Humboldt All. for Responsible Planning v. Cal. Coastal Comm'n

Decision Date16 September 2022
Docket NumberA162602
CourtCalifornia Court of Appeals Court of Appeals


(Humboldt County Super. Ct. No. CV190327)


Pursuant to the Coastal Zone Management Act of 1972 (16 U.S.C. § 1451 et seq.; CZMA), the United States Bureau of Indian Affairs (BIA) determined that a proposed project on tribal land owned in fee by the Cher-Ae Heights Indian Community of Trinidad Rancheria (Trinidad Rancheria), which would involve transferring the real property into federal trust status, was consistent with the California Coastal Act of 1976 (Pub Resources Code, § 30000 et seq.; Coastal Act). The California Coastal Commission (Commission) agreed. Humboldt Alliance for Responsible Planning (HARP) challenged the Commission's ruling by filing a petition in superior court for a writ of administrative mandamus (Code Civ. Proc § 1094.5). The trial court denied the petition concluding that the Commission's decision was supported by substantial evidence. In this appeal, HARP urges that (1) the Commission's decision must be reviewed for the weight of the evidence rather than substantial evidence and (2) the transfer of coastal tribal land into federal trust status improperly limited the Commission's ability to enforce Coastal Act policies in the area, potentially threatening public access to a beach. We will affirm the judgment.[1]

A. Applicable Statutes

For context, we begin with a brief review of statutes germane to the proceedings.

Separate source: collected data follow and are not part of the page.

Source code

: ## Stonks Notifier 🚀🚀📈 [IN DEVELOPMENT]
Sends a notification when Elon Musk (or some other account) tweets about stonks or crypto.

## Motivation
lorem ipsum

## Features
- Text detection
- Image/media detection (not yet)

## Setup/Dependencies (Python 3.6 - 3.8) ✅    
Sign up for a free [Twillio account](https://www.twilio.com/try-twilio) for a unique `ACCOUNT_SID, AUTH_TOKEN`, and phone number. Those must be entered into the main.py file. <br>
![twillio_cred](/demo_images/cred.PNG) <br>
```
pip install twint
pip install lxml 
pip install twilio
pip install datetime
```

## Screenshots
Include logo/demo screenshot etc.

1. Indian Reorganization Act of 1934

Section 5 of the Indian Reorganization Act of 1934 authorizes the United States Secretary of the Interior to acquire lands in the name of the United States in trust for an Indian tribe. (25 U.S.C. § 5108.) A transfer of this sort is known as "fee to trust" and is intended to promote tribal selfdetermination. Here, as part of a project it proposed, Trinidad Rancheria requested that certain of its land, which it held in fee, be transferred into the federal trust.

2. The CZMA

The CZMA declares a national policy to "preserve, protect, develop, and where possible, to restore or enhance, the resources of the Nation's coastal zone for this and succeeding generations." (16 U.S.C. § 1452(1).) One of its purposes is to "encourage coordination and cooperation" among federal and state agencies in their "regulation of land use practices affecting" the coast. (16 U.S.C. § 1452(5).)

If a federal agency plans to commence an activity with foreseeable coastal effects, the agency must determine whether the activity "will be undertaken in a manner" fully consistent "with the enforceable policies of approved management programs" of the relevant state, unless prohibited by applicable law. (15 C.F.R. §§ 930.36(a), 930.32(a)(1) (2021); see 16 U.S.C. § 1456(c)(1)(A).)

Where, as here, the federal agency finds that the proposed activity is consistent with those policies, it must submit its determination for review by the applicable state agency, which may concur or object. (15 C.F.R. §§ 930.4(a), 930.34, 930.41(a) (2021).)

3. The Coastal Act and the Commission

The Commission is the state agency responsible for reviewing matters invoking the CZMA in California. (Pub. Resources Code, §§ 30008, 30300, 30330.) It implements the provisions of the Coastal Act, which is the state's coastal zone management program. (Pub. Resources Code, § 30008.) The Coastal Act proclaims that the coastal zone is a natural resource of "vital and enduring interest to all the people" and that the "permanent protection of the state's natural and scenic resources is a paramount concern to present and future residents of the state and nation." (Pub. Resources Code, § 30001, subds. (a), (b).)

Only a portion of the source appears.